すぅ→如余のぬか喜び
二日目の宴の終わりが告げられ、黎明は執務室へと戻った。着替えを済ませると、如余が涙を流す。
「どうした、如余。感動して泣いているのか」
「ええ、わかっておりました。陛下が理由なく妃を取らないことなど。しかし、昨日の今日どころか、当日に……」
「ぬか喜びをさせてしまったようで悪いな」
「いいえ、これも私が陛下のお気持ちをくみ取れなかった罰でございましょう」
「だが、よかったではないか。困っていたのだろう? 先帝の妃たちの処遇を。彼女たちの半数以上は皇帝と寝所すら共にしていない者たちだ。さみしい余生を過ごさせるには若すぎる」
先帝の時代は多くの女が後宮に入った。彼女たちは家のため、一族のために妃となったのだ。しかし、寵を得られないどころか、名前すら憶えてもらわずに終わった者も多い。
「陛下の優しさはよくわかります。普通に返したとなれば、家では厄介者。しかし、陛下から下賜されたとなれば肩身の狭い思いもしなくてすむでしょうから」
黎明の一言があれば、妃にせずとも雲泰と美明の婚姻は成すことが可能だった。それをしなかったのは、ひとえに黎明の優しさがあってこそ。如余はよく理解していた。
何も関心がなさそうな、冷たい表情で最善策を考える人であることを。黎明にしてみれば、先帝の妃などほとんど関係のない相手だ。
雲泰は美明の舞を瞬きも忘れて魅入っていた。美明への情が消えていないことは態度からもわかる。

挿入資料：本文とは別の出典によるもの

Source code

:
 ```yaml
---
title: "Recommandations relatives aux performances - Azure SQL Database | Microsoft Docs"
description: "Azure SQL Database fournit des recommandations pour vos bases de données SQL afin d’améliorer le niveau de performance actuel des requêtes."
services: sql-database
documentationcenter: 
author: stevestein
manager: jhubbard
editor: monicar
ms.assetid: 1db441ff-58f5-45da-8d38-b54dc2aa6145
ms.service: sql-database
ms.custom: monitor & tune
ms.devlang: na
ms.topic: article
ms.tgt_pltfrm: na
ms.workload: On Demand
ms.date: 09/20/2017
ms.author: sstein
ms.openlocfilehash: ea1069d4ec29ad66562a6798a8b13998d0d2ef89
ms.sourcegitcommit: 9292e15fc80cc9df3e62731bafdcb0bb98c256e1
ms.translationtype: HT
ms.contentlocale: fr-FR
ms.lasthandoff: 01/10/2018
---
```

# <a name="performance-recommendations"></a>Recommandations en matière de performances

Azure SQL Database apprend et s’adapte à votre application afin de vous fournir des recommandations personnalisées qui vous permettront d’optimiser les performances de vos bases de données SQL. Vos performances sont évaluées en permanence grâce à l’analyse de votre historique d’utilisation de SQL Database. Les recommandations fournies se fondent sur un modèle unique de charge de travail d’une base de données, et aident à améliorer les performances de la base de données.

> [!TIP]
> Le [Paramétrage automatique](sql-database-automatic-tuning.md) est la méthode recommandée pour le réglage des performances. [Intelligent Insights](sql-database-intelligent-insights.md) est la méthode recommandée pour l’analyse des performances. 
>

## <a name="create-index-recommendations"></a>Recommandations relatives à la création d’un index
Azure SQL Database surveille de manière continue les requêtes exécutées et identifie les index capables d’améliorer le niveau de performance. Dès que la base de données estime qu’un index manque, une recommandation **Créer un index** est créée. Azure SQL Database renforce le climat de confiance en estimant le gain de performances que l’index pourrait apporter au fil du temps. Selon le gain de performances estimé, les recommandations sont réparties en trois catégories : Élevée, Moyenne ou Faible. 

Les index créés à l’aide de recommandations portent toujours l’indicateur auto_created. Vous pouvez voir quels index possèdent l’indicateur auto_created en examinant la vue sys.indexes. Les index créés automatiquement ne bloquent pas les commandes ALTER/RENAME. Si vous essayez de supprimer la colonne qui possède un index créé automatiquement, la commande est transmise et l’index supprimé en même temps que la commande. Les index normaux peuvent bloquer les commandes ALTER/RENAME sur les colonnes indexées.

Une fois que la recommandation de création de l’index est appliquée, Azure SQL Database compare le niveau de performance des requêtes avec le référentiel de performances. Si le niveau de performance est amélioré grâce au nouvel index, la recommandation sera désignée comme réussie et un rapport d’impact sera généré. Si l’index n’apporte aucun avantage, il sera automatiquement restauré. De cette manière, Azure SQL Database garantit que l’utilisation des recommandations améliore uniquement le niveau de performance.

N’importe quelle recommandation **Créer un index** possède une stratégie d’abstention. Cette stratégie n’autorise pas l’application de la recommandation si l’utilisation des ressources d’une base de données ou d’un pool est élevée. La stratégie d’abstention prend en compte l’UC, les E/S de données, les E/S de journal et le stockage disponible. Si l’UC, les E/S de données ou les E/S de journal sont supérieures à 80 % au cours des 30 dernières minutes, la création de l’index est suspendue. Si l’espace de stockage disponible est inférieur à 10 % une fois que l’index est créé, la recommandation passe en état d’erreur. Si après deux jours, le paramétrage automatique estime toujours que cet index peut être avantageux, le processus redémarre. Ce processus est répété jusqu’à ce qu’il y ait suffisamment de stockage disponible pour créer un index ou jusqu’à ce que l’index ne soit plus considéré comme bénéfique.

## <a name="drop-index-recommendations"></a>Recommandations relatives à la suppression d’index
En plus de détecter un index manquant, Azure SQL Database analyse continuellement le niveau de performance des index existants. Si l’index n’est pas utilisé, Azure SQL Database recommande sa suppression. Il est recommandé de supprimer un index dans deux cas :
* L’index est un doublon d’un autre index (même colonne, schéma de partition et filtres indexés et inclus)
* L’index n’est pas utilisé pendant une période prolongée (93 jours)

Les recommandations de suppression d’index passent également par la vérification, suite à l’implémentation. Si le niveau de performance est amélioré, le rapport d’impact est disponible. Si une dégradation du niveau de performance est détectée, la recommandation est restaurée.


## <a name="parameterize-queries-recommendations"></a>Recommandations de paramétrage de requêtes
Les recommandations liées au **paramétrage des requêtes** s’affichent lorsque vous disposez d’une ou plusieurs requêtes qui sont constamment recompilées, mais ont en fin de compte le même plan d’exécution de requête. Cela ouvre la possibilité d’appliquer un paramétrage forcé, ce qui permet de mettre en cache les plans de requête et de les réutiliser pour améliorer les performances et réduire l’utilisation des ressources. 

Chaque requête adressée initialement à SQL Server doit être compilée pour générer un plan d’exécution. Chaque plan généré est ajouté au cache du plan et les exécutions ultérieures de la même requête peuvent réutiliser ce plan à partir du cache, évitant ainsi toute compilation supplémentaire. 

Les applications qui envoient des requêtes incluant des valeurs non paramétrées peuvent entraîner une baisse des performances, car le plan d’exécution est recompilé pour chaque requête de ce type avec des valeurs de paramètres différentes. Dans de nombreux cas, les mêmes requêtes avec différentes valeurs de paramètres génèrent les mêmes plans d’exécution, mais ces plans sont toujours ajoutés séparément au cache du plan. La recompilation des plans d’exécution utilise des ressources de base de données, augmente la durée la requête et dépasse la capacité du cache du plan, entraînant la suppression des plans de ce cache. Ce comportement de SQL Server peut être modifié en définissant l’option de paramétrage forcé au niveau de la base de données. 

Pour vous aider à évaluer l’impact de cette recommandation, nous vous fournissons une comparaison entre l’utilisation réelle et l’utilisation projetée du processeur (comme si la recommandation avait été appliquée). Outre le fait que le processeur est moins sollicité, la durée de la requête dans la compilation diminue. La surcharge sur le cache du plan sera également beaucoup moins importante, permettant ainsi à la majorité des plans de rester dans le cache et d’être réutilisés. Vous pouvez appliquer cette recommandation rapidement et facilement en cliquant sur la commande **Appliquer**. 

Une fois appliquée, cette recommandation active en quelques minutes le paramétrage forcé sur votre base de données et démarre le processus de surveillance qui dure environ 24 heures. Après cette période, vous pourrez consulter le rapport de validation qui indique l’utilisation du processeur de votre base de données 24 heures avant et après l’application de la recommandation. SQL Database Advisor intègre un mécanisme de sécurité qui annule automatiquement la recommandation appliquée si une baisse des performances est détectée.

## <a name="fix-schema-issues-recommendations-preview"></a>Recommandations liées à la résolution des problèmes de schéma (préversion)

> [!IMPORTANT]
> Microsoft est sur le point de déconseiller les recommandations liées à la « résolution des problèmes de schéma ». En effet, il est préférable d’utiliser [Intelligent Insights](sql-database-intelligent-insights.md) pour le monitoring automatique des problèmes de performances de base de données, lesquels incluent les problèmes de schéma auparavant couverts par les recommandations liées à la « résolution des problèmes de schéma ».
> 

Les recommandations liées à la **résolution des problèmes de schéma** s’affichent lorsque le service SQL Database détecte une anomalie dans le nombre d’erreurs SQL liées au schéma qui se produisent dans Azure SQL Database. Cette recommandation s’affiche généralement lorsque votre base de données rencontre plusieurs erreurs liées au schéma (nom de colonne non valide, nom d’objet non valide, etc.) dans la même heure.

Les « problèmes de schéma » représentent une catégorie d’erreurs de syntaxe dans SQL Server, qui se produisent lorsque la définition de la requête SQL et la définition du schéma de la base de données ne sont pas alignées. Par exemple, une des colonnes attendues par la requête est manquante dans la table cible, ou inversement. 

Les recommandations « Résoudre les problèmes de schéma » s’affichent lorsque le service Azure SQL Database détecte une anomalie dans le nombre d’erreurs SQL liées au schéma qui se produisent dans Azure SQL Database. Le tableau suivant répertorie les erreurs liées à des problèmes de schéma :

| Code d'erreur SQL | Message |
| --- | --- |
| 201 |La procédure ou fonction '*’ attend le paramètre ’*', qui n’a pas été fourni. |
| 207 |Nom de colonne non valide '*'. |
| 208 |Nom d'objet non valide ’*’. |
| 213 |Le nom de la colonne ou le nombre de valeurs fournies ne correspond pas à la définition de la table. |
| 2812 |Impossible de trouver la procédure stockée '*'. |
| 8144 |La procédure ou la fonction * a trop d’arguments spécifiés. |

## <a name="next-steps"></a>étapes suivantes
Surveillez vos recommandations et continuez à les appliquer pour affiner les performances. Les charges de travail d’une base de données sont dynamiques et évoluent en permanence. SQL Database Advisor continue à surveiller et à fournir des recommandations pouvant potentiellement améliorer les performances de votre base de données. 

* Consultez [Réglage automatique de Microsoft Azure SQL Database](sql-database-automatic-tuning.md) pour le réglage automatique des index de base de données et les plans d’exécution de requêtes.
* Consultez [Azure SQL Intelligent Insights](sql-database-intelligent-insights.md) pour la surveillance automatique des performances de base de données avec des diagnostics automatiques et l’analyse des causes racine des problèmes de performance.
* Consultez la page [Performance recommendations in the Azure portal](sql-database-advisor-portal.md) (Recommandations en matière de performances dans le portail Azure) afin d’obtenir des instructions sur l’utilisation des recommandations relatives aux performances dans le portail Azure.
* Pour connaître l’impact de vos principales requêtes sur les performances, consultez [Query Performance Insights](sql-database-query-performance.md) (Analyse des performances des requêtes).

「買いかぶりすぎだ。私は優しいだけではない。打算ばかりだ。賀家は田舎貴族ではあるが、歴史は古い。ここ何代かは肩身の狭いをしてきた一族だ」
「その通りでございます」
「つまり、彼はどの派閥にも属していないということだ。今回は恩を売った。これで雲泰は妻子と共に生涯私に忠義を尽くすだろう」
「何をおっしゃいますか。全ての民は陛下のものでございます」
この国で皇帝に逆らえる者などいない。全ての国民が彼のものだ。それは変えようのない事実。
しかし、黎明は如余の言葉に笑った。
「そういう意味ではない。心の話だ。法はいくらでも縛れるが、心は縛ることはできない。だが、今回のことで雲泰は私に心からの忠義を尽くすだろう。あれが万の兵を率いる将となれば、私は万の兵の忠義を手に入れることができる」
如余は自身の浅はかさを恥じた。如余が一人の妃のことで頭がいっぱいだったときに、黎明はもっと大きなものをみていたのだから。
「ですが、陛下は世継ぎのことも真剣に考えてくださると、私の心ももっと穏やかになりましょう」
「許せ」
如余は小さくため息をこぼした。
「こんなことを考えていると愛紗に知られれば、嫌われてしまうかもしれないな」
「愛紗様は陛下のことを誰よりも大切に思われていると思います」
「そうか。愛紗を迎えに行く」
「これからでございますか?」
「何日も胡遊に任せてもおけまい」
黎明の頭の中は、妃よりも愛娘でいっぱいのようだ。彼が新しい妃を迎えるにはやはり愛紗の力が必要だと、如余は強く思った。